***** THE RECORDS *****
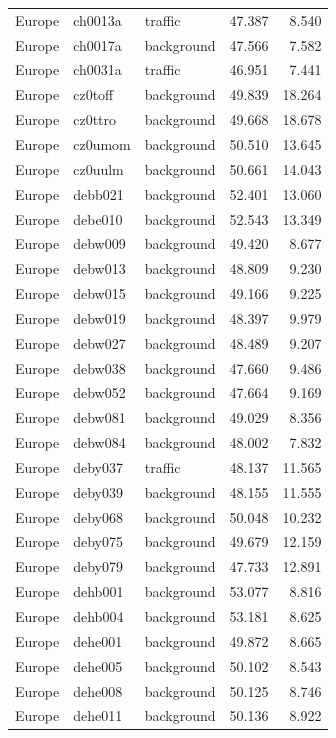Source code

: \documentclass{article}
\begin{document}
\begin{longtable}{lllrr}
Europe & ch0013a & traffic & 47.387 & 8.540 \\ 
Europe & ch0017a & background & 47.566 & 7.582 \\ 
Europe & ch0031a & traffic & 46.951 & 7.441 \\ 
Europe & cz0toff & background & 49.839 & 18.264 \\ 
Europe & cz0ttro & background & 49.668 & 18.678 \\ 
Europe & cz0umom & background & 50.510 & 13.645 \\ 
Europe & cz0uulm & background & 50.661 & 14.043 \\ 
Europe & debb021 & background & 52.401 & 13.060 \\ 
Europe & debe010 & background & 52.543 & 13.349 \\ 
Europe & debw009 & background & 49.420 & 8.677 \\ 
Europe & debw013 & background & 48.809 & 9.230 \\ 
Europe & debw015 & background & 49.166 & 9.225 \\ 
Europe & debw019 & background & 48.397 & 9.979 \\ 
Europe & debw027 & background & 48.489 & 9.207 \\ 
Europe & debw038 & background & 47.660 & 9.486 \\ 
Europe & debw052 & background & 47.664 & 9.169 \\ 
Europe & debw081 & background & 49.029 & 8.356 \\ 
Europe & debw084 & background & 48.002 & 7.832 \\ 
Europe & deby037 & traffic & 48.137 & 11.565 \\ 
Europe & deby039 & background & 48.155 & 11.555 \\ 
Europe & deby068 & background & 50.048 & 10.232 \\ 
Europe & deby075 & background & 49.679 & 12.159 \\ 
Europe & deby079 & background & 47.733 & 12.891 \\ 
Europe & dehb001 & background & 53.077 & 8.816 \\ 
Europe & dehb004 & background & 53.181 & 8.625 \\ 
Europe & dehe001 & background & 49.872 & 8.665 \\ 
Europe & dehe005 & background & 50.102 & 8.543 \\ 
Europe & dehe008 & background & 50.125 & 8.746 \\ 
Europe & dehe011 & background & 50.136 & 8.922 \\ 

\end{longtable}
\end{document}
*****
***** THE RECORDS *****
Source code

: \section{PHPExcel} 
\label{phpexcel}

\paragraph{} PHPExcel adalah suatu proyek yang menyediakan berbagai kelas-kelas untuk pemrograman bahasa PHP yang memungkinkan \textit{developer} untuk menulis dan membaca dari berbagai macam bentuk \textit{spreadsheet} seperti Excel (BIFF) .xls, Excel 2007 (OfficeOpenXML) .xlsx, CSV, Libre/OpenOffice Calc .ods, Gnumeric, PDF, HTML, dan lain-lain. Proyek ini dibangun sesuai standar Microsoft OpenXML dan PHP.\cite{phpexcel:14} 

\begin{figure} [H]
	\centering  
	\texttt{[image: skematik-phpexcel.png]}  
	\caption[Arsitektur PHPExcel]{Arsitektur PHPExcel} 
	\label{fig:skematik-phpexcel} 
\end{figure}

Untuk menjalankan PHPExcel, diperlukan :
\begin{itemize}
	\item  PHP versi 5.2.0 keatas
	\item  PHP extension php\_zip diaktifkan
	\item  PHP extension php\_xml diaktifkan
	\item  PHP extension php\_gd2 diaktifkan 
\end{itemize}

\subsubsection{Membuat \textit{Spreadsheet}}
*****
**ABOUT THIS EXERCISE:** Scan the data above for the word "begin", then copy every line that holds it.

**PROBLEM SOLUTION:**
\begin{document}
\begin{longtable}{lllrr}
\begin{figure} [H]
\begin{itemize}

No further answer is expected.